Let's review what was created during this lab:

In [None]:
print("=" * 60)
print("ARTIFACT SUMMARY")
print("=" * 60)

# Raw snapshots
snapshots = list(RAW_DIR.glob("*.json"))
print(f"\n📁 Raw JSON Snapshots: {len(snapshots)} files")
print(f"   Location: {RAW_DIR}")
total_bytes = sum(f.stat().st_size for f in snapshots)
print(f"   Total size: {total_bytes:,} bytes")

# Manifest
if MANIFEST.exists():
    manifest_lines = len(MANIFEST.read_text().strip().split("\n"))
    print(f"\n📋 Provenance Manifest: {manifest_lines} entries")
    print(f"   Location: {MANIFEST}")

# Watermark
if WATERMARK_FILE.exists():
    wm = WATERMARK_FILE.read_text().strip()
    print(f"\n🔖 High-Watermark: {wm}")
    print(f"   Location: {WATERMARK_FILE}")

# Parquet files
parquet_files = list(PARQUET_DIR.rglob("*.parquet"))
print(f"\n📊 Parquet Files: {len(parquet_files)} files")
print(f"   Location: {PARQUET_DIR}")
for pf in parquet_files:
    size = pf.stat().st_size
    rel_path = pf.relative_to(PARQUET_DIR)
    print(f"   - {rel_path} ({size:,} bytes)")

print("\n" + "=" * 60)
print("✓ Lab 03 Complete!")
print("=" * 60)

---

## Key Takeaways

1. **Resilient API Harvesting:** Implemented exponential backoff with jitter and proper handling of rate limits and transient errors.

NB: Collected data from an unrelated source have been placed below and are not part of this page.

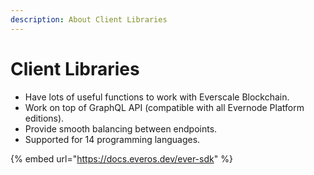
 ```yaml
---
description: About Client Libraries
---
```


# Client Libraries

* Have lots of useful functions to work with Everscale Blockchain.
* Work on top of GraphQL API (compatible with all Evernode Platform editions).
* Provide smooth balancing between endpoints.
* Supported for 14 programming languages.

{% embed url="https://docs.everos.dev/ever-sdk" %}
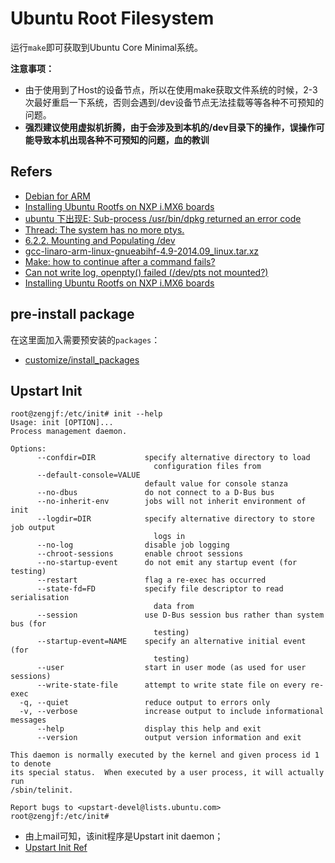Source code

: # Ubuntu Root Filesystem

运行`make`即可获取到Ubuntu Core Minimal系统。

**注意事项：**  
* 由于使用到了Host的设备节点，所以在使用make获取文件系统的时候，2-3次最好重启一下系统，否则会遇到/dev设备节点无法挂载等等各种不可预知的问题。  
* **强烈建议使用虚拟机折腾，由于会涉及到本机的/dev目录下的操作，误操作可能导致本机出现各种不可预知的问题，血的教训**

## Refers

* [Debian for ARM](http://www.cnblogs.com/zengjfgit/p/6413894.html)
* [Installing Ubuntu Rootfs on NXP i.MX6 boards](https://community.nxp.com/docs/DOC-330147)
* [ubuntu 下出现E: Sub-process /usr/bin/dpkg returned an error code](http://blog.csdn.net/yusiguyuan/article/details/24269129)
* [Thread: The system has no more ptys.](https://ubuntuforums.org/showthread.php?t=1190892)
* [6.2.2. Mounting and Populating /dev](http://www.linuxfromscratch.org/lfs/view/stable/chapter06/kernfs.html#ch-system-bindmount)
* [gcc-linaro-arm-linux-gnueabihf-4.9-2014.09_linux.tar.xz](https://releases.linaro.org/archive/14.09/components/toolchain/binaries/)
* [Make: how to continue after a command fails?](https://stackoverflow.com/questions/2670130/make-how-to-continue-after-a-command-fails)
* [Can not write log, openpty() failed (/dev/pts not mounted?)](http://mqjing.blogspot.tw/2013/07/chroot-pts-w-can-not-write-log-openpty.html)
* [Installing Ubuntu Rootfs on NXP i.MX6 boards](https://community.nxp.com/docs/DOC-330147)

## pre-install package

在这里面加入需要预安装的`packages`：
* [customize/install_packages](customize/install_packages)

## Upstart Init 

```
root@zengjf:/etc/init# init --help
Usage: init [OPTION]...
Process management daemon.

Options:
      --confdir=DIR           specify alternative directory to load
                                configuration files from
      --default-console=VALUE
                              default value for console stanza
      --no-dbus               do not connect to a D-Bus bus
      --no-inherit-env        jobs will not inherit environment of init
      --logdir=DIR            specify alternative directory to store job output
                                logs in
      --no-log                disable job logging
      --chroot-sessions       enable chroot sessions
      --no-startup-event      do not emit any startup event (for testing)
      --restart               flag a re-exec has occurred
      --state-fd=FD           specify file descriptor to read serialisation
                                data from
      --session               use D-Bus session bus rather than system bus (for
                                testing)
      --startup-event=NAME    specify an alternative initial event (for
                                testing)
      --user                  start in user mode (as used for user sessions)
      --write-state-file      attempt to write state file on every re-exec
  -q, --quiet                 reduce output to errors only
  -v, --verbose               increase output to include informational messages
      --help                  display this help and exit
      --version               output version information and exit

This daemon is normally executed by the kernel and given process id 1 to denote
its special status.  When executed by a user process, it will actually run
/sbin/telinit.

Report bugs to <upstart-devel@lists.ubuntu.com>
root@zengjf:/etc/init#
```

* 由上mail可知，该init程序是Upstart init daemon；
* [Upstart Init Ref](http://manpages.ubuntu.com/manpages/trusty/man5/init.5.html)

2. **Provenance Tracking:** Every page fetch is recorded with checksums, timestamps, and metadata for full audit trails.

3. **Incremental Processing:** High-watermark strategy enables efficient incremental harvests without re-downloading existing data.

4. **Partitioned Storage:** Parquet files organized by dimensions (ShipCountry, year) for optimized downstream queries.

5. **SQL Best Practices:** Parameterized queries prevent injection attacks; chunked reads manage memory efficiently.

6. **Production-Ready Patterns:** Auth headers, retry budgets, structured manifests, and idempotent operations prepare you for real-world data pipelines.